Califórnia prepara barreiras legais para proteger os imigrantes de Trump

Pablo Ximénez de Sandoval

  • John Moore/Getty Images/AFP

No primeiro dia de atividade após as eleições, o Legislativo propõe uma lei para garantir representação legal nos processos de deportação

"O presidente prometeu abordar o tema da imigração no primeiro dia. Este é nosso primeiro dia, estamos fazendo o mesmo", disse o líder da Assembleia da Califórnia, Anthony Rendon. Tanto a Assembleia quanto o Senado californiano aprovarão resoluções pedindo ao presidente que não realize deportações maciças, um de seus principais temas de campanha.

Mas também foram propostas duas leis que abrem caminho para uma defesa legal dos imigrantes em grande escala, a partir do nível máximo institucional. Uma delas estabelece um fundo orçamentário para que o Estado pague a defesa de qualquer imigrante que se veja em um processo de deportação. Atualmente, a assessoria jurídica não é garantida. Segundo números fornecidos pelo gabinete do presidente do Senado, Kevin de León, 68% dos imigrantes ilegais presos na Califórnia não possuem representação legal. Entre os que não estão detidos, mas estão em processo de deportação, quase um terço (27%) não possui advogado. A outra lei proposta destina fundos estatais para a criação de centros de treinamento para defensores públicos em temas de imigração, de forma que haja mais advogados especializados disponíveis.
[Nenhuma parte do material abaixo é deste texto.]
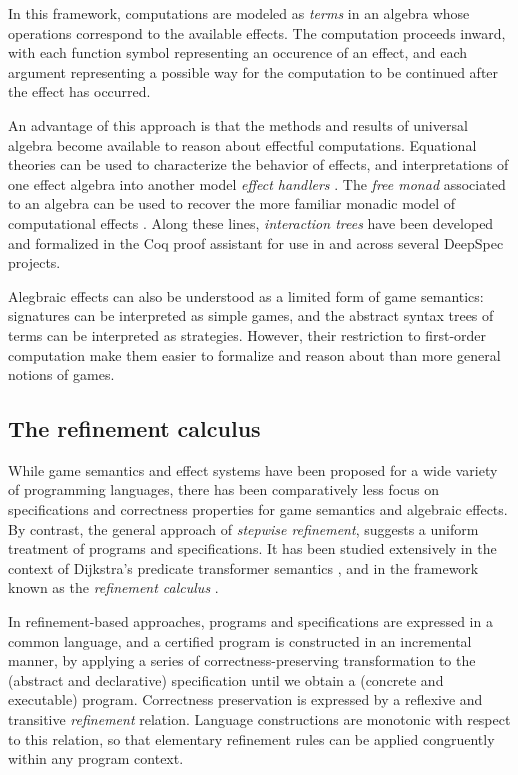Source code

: \documentclass[11pt,oneside,draft]{book}
\theoremstyle{definition}
\begin{document}
In this framework,
computations are modeled as \emph{terms}
in an algebra whose operations correspond to
the available effects. %
The computation proceeds inward,
with each function symbol representing an occurence of an effect,
and each argument representing a possible way
for the computation to be continued
after the effect has occurred.

An advantage of this approach is that
the methods and results of universal algebra
become available to reason about effectful computations.
Equational theories can be used to characterize
the behavior of effects, and interpretations
of one effect algebra into another model
\emph{effect handlers} \citep{eff}.
The \emph{free monad} associated to an algebra
can be used to recover the more familiar
monadic model of computational effects \citep{monads}.
Along these lines,
\emph{interaction trees} \citep{itree}
have been developed
and formalized in the Coq proof assistant
for use in and across
several DeepSpec projects.

Alegbraic effects can also be understood as
a limited form of game semantics:
signatures can be interpreted as simple games,
and the abstract syntax trees of terms
can be interpreted as strategies.
However,
their restriction to first-order computation
make them easier to formalize and reason about
than more general notions of games.



\subsection{The refinement calculus} %

While game semantics
and effect systems
have been proposed
for a wide variety of programming languages,
there has been comparatively less focus
on specifications and correctness properties
for game semantics and algebraic effects.
By contrast,
the general approach of \emph{stepwise refinement},
suggests a uniform treatment of programs and specifications.
It has been studied extensively in the context of
Dijkstra's predicate transformer semantics \citep{gc}, and
in the framework known as the \emph{refinement calculus} \citep{refcal}.

In refinement-based approaches,
programs and specifications are expressed in a common language,
and a certified program is constructed in an incremental manner,
by applying a series of correctness-preserving transformation
to the (abstract and declarative) specification
until we obtain a (concrete and executable) program.
Correctness preservation is expressed
by a reflexive and transitive \emph{refinement} relation.
Language constructions are monotonic with respect to this relation,
so that elementary refinement rules
can be applied congruently within any program context.
\end{document}
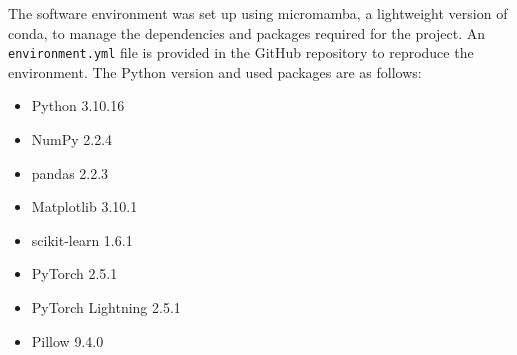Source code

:     The software environment was set up using micromamba, a lightweight version of conda, to manage the dependencies and packages required for the project.
    An \texttt{environment.yml} file is provided in the GitHub repository to reproduce the environment.
    The Python version and used packages are as follows:

    \begin{itemize}
        \item Python 3.10.16
        \item NumPy 2.2.4
        \item pandas 2.2.3
        \item Matplotlib 3.10.1
        \item scikit-learn 1.6.1
        \item PyTorch 2.5.1
        \item PyTorch Lightning 2.5.1
        \item Pillow 9.4.0
    \end{itemize}
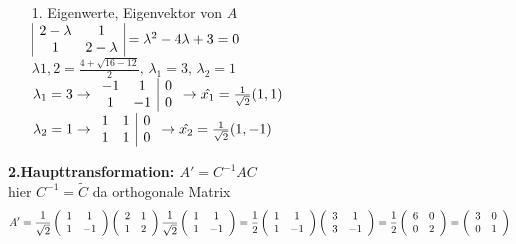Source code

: \documentclass{article}
\begin{document}
\begin{itemize}
    \item[1.] Eigenwerte, Eigenvektor von $A$\\$\begin{array}{|c c|}
        2-\lambda & 1\\
        1 & 2-\lambda
    \end{array} = \lambda^2-4\lambda+3=0$\\$\lambda{1,2}=\frac{4+\sqrt{16-12}}{2},\, \lambda_1 = 3,\, \lambda_2 = 1$\\ $\lambda_1 = 3 \rightarrow \begin{array}{c c| c}
        -1&1&0\\
        1&-1&0\\
    \end{array} \rightarrow \hat{x_1} = \frac{1}{\sqrt{2}} (1,1)$\\
    $\lambda_2 = 1 \rightarrow \begin{array}{c c| c}
        1&1&0\\
        1&1&0\\
    \end{array} \rightarrow \hat{x_2} = \frac{1}{\sqrt{2}} (1,-1)$
\end{itemize}
\textbf{2.Haupttransformation: $A'=C^{-1}AC$}\\
hier $C^{-1}=\tilde{C}$ da orthogonale Matrix
\begin{eqnarray*}
    A' = \frac{1}{\sqrt{2}}\left(\begin{array}{c c}
        1&1\\1&-1
    \end{array}\right)\left(\begin{array}{c c}
        2&1\\1&2
    \end{array}\right)\frac{1}{\sqrt{2}}\left(\begin{array}{c c}
        1&1\\1&-1
    \end{array}\right) = \frac{1}{2}\left(\begin{array}{c c}
        1&1\\1&-1
    \end{array}\right)\left(\begin{array}{c c}
        3&1\\3&-1
    \end{array}\right)=\frac{1}{2}\left(\begin{array}{c c}
        6&0\\0&2
    \end{array}\right) = \left(\begin{array}{c c}
        3&0\\0&1
    \end{array}\right)
\end{eqnarray*}
\end{document}
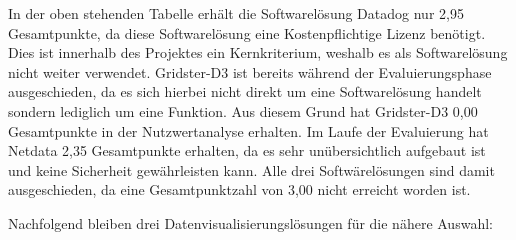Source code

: \begin{table}[H]
\caption{Nutzwertanalyse Datadog, Gridster-D3 und Netdata}
\label{nwa_dgn}
\end{table}

In der oben stehenden Tabelle erhält die Softwarelösung Datadog nur 2,95
Gesamtpunkte, da diese Softwarelösung eine Kostenpflichtige Lizenz benötigt.
Dies ist innerhalb des Projektes ein Kernkriterium, weshalb es als
Softwarelösung nicht weiter verwendet. Gridster\hyp{}D3 ist bereits während der
Evaluierungsphase ausgeschieden, da es sich hierbei nicht direkt um eine
Softwarelösung handelt sondern lediglich um eine Funktion. Aus diesem Grund
hat Gridster\hyp{}D3 0,00 Gesamtpunkte in der Nutzwertanalyse erhalten. Im Laufe der
Evaluierung hat Netdata 2,35 Gesamtpunkte erhalten, da es sehr unübersichtlich
aufgebaut ist und keine Sicherheit gewährleisten kann. Alle drei
Softwärelösungen sind damit ausgeschieden, da eine Gesamtpunktzahl von 3,00
nicht erreicht worden ist.

Nachfolgend bleiben drei Datenvisualisierungslösungen für die nähere Auswahl:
Em seu discurso de abertura de sessão, De León disse que a "Califórnia nunca se dará bem com aqueles que tentem reduzir nossa prosperidade ou privar nosso povo de direitos humanos fundamentais. Nós nos recusamos a regredir às políticas que consistem em buscar bodes expiatórios e tirar proveito de conflitos religiosos, raciais e étnicos."

A Califórnia se encontra em estado de choque desde as eleições. Além do governador, o Partido Democrata tem maioria de dois terços em ambas as câmaras legislativas e todos os cargos eletivos estatais. O Partido Republicano se reduziu quase à marginalidade nas eleições de 8 de novembro. Nas presidenciais, Hillary Clinton ganhou por 28 pontos e quase 3 milhões de votos. Nas eleições para senador, sequer havia uma opção republicana na cédula, a escolha tendo sido entre dois democratas.

Além disso, os latinos são o principal grupo étnico (39%) entre os 39 milhões de habitantes da Califórnia. Os dois líderes do Legislativo são latinos, assim como o novo procurador-geral, Xavier Becerra. É o Estado com o maior número de imigrantes, e com o maior número de imigrantes irregulares, cerca de 4 milhões, com uma maioria de mexicanos. Becerra, que como autoridade judiciária máxima deverá liderar qualquer possível conflito com a Casa Branca, foi nomeado na segunda-feira passada. Ele é filho de imigrantes e só sua nomeação já antecipa que o Estado se pôs em modo de alerta máximo. Nesse dia, questionado por sua atitude perante as políticas de Trump que vão na direção contrária às do Estado, Becerra disse: "Que venham atrás de nós."

As autoridades máximas do Estado deixaram claro desde o primeiro dia após as eleições que se valerão de todos os meios legais para impedir que o presidente eleito interfira nas políticas da Califórnia no combate à mudança climática, na expansão do sistema de saúde e na defesa dos imigrantes.